Il polline si raduna negli angoli del terrazzo, ma noi non sappiamo dei notturni
e del vento che trasporta e feconda, della clessidra sotto cui scorrono le mani.
Raccogliamo all’alba il frutto, ne assaggiamo la sua diaspora senza sapere
delle trasformazioni silenziose. Ogni storia racchiude nei suoi specchi una memoria,
la mia Atlantide che ritrovo nel vasto mare dei tuoi sogni è una terra che risplende
fra il documentario e il mito. Per tutta la notte ti ho cercato perché hai pianto,
so che stai piangendo perché ti vedo, basta guardarmi nello specchio
per comprendere che hai pianto, proprio ora che inizia la mobilitazione
di ragione e forza, giustificare il nuovo ordine, comprenderlo o forse viverlo,
esserne il cambiamento? Ecco la prima domanda. Spingere il mondo
fin sulle vette per lasciarlo rotolare esausti, nel disordine, nell’incertezza,
accettare l’imprevisto come condizione, proteggersi nella marginalità
o ricercare l’applauso, osservare il paesaggio, immergersi, andare alla conquista,
rispondere: essere la chiamata stessa, o meglio scegliere il legame o la separazione?
Il risveglio è contraddizione, affermazioni del mondo che iniziano a bussare
alle porte del sonno.
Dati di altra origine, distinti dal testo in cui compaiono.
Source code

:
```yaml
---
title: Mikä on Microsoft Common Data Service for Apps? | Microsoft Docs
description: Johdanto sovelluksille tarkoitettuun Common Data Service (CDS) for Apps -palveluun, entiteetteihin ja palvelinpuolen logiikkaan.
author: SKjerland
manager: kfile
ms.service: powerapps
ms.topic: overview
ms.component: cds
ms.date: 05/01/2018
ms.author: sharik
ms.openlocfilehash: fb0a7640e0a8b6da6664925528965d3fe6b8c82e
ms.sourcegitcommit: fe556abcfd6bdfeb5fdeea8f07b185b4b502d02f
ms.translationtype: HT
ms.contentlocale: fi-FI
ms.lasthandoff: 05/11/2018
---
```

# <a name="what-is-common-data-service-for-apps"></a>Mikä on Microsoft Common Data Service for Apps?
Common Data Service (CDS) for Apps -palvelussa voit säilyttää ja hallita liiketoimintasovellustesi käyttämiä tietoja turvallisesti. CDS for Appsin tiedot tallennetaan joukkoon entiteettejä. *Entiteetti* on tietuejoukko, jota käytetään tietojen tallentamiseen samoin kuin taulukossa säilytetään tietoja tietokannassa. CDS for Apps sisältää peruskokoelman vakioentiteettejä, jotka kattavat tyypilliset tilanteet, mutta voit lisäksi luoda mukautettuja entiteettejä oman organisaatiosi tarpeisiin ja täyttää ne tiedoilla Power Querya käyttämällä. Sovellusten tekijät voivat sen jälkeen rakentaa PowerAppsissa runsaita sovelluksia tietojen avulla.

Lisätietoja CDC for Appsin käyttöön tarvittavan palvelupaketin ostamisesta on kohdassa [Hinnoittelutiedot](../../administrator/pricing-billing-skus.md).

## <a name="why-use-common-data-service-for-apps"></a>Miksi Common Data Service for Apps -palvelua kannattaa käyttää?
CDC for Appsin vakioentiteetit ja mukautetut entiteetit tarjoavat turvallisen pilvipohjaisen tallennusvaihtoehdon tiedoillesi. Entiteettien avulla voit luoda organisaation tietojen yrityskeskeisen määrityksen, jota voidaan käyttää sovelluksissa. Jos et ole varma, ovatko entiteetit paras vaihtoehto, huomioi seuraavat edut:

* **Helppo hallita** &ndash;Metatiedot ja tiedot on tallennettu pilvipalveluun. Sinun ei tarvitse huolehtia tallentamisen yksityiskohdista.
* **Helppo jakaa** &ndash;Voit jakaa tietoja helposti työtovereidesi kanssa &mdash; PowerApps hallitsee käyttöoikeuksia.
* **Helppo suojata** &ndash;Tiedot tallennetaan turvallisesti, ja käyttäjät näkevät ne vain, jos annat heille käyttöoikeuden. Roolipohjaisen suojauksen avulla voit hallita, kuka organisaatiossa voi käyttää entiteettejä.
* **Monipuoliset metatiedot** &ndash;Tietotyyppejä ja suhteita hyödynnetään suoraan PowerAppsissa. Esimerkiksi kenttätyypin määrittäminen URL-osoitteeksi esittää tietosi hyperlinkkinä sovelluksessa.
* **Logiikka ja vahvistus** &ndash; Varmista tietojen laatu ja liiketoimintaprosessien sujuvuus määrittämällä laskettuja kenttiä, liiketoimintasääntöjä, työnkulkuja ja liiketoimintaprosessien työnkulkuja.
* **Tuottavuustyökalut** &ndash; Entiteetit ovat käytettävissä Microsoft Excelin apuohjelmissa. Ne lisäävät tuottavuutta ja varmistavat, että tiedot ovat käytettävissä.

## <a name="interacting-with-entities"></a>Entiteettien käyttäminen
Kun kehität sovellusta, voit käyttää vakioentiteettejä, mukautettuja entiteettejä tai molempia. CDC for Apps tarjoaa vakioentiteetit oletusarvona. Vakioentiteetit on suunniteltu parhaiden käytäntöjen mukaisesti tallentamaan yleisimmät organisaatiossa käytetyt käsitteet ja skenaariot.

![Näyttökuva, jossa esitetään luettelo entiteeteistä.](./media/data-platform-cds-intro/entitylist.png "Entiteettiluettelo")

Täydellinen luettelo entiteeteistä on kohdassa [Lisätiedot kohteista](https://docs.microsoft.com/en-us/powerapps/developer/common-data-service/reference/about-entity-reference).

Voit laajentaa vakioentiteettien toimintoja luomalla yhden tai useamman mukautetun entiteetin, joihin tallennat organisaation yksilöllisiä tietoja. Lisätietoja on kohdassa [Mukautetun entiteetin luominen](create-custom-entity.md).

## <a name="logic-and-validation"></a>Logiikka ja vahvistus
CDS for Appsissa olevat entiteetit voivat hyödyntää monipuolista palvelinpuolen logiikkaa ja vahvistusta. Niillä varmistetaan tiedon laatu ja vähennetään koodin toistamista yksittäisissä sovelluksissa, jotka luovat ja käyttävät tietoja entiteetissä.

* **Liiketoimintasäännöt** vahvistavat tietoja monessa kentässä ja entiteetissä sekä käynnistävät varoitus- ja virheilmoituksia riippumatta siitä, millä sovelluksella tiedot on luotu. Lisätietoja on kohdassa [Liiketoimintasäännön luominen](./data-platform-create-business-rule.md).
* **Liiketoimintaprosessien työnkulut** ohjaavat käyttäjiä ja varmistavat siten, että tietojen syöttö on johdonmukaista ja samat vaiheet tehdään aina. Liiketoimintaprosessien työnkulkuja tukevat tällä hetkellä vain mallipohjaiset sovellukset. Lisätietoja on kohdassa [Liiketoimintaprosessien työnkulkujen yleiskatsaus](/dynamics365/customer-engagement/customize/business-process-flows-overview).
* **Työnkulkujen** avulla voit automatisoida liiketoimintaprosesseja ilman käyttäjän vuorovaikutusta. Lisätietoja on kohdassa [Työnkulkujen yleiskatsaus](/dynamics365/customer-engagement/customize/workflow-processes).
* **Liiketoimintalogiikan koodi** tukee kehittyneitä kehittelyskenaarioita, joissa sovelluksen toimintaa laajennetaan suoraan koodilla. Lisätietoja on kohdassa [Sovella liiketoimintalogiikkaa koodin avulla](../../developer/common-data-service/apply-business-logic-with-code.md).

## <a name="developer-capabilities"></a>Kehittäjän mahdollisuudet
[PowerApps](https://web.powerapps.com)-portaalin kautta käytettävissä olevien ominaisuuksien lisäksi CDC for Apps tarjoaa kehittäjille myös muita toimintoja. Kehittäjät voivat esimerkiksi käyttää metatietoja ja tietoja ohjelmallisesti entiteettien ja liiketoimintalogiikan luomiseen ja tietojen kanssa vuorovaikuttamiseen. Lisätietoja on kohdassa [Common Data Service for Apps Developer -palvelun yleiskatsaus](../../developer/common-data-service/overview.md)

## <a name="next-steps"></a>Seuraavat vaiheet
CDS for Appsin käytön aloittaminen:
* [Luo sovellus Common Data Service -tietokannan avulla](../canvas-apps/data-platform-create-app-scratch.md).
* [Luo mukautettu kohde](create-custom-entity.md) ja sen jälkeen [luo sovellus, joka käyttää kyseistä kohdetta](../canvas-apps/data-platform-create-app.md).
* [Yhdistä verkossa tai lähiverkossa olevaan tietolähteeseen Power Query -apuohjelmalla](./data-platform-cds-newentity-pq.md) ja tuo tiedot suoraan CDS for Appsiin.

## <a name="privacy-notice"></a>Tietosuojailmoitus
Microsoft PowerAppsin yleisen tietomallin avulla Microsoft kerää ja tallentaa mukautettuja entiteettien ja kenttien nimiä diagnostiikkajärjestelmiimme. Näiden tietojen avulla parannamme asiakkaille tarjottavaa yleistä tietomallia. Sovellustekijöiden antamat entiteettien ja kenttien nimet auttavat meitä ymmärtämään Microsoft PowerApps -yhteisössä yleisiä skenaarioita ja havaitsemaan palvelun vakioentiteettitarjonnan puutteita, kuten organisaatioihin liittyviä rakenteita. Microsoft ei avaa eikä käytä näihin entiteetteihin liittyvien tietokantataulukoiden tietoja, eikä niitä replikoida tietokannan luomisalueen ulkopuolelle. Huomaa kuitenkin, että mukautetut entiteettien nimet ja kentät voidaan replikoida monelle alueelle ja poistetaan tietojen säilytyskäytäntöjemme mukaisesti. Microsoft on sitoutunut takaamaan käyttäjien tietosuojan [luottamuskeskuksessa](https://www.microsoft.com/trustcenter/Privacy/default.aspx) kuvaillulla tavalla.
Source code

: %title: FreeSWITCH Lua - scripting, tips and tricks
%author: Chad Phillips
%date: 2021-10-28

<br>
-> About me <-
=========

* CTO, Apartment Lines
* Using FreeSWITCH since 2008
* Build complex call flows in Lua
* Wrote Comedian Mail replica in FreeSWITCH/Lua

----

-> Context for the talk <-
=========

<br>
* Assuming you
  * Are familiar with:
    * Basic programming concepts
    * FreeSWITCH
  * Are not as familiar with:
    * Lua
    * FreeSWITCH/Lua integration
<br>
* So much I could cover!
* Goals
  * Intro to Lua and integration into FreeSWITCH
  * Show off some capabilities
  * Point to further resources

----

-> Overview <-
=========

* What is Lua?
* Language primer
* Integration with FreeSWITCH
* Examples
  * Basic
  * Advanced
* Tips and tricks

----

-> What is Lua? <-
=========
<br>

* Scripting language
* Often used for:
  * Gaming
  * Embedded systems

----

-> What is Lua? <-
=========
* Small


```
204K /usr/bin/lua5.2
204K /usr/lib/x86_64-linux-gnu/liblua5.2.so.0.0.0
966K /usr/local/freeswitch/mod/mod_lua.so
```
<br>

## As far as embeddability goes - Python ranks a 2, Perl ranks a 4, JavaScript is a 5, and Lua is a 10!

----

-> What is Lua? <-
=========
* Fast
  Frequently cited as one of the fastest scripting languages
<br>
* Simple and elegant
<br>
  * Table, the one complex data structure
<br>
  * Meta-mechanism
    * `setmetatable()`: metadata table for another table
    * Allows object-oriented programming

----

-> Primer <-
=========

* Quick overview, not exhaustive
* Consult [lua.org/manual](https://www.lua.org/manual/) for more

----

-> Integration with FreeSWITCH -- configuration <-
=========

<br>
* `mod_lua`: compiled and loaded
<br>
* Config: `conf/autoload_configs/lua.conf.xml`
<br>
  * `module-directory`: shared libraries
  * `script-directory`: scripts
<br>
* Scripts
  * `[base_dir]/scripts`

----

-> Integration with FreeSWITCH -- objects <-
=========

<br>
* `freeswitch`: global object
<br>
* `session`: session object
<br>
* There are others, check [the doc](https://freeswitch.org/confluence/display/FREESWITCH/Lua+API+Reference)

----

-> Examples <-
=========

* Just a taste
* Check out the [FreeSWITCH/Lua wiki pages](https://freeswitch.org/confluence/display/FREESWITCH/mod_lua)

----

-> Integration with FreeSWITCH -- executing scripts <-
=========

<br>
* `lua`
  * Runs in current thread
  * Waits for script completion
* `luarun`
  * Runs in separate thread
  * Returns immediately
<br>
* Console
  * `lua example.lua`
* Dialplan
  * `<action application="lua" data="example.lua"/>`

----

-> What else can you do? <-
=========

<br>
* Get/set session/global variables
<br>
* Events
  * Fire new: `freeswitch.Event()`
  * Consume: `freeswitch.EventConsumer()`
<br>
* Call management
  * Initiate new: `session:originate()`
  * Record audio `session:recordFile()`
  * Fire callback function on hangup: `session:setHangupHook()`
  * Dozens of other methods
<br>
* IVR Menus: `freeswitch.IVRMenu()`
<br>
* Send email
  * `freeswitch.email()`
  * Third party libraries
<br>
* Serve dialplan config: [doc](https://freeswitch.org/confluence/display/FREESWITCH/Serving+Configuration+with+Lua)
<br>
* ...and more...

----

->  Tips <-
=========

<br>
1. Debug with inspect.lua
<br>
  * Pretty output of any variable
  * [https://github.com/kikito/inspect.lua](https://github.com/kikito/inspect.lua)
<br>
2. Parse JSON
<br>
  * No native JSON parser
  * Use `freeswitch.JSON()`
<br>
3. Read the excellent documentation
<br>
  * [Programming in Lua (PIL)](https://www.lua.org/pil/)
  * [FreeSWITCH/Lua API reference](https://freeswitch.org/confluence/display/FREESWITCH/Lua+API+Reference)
Forse per questo l’uomo preferisce dormire
anche quando è sveglio? Il sonno è dimenticanza, il tuo corpo, i suoi primi
movimenti, il suo distacco dall’oblio, sono una conquista quotidiana,
lontani ancora da quell’essere titubanti fra giudizio e preghiera, eroi dell’impegno
o maestri del ritiro, lontani anche dall’essere insoddisfatti, esitanti e indecisi,
a volte, indifesi, mai felici, eppure, vivi, innumerevoli voci che esultano,
soffocano, balbettano, resistono nell’ombra, dimenticando,
raramente ritrovando il paesaggio che lega i personaggi dentro un quadro,
questa musica eterna che trascina e nulla ferma, dal primo bacio
alle infinite parole che scandiscono un addio, ogni cosa, la mia sicurezza
nel saperti ora vicina, ma distante nei secoli e nella morte, è la vertigine del tempo
che oltrepassa i limiti del tempo, inizio e fine ritornano nella favola.
Io, il più mortale fra gli esseri, riporto i nostri corpi, nella realtà del tatto.
Un pensiero così ampio ingombra l’aria della stanza, le circonvoluzioni
della mente non tengono conto della finitezza dell’uomo e chi ci ha destinato
a questa tortura ha un amore particolare per le contraddizioni.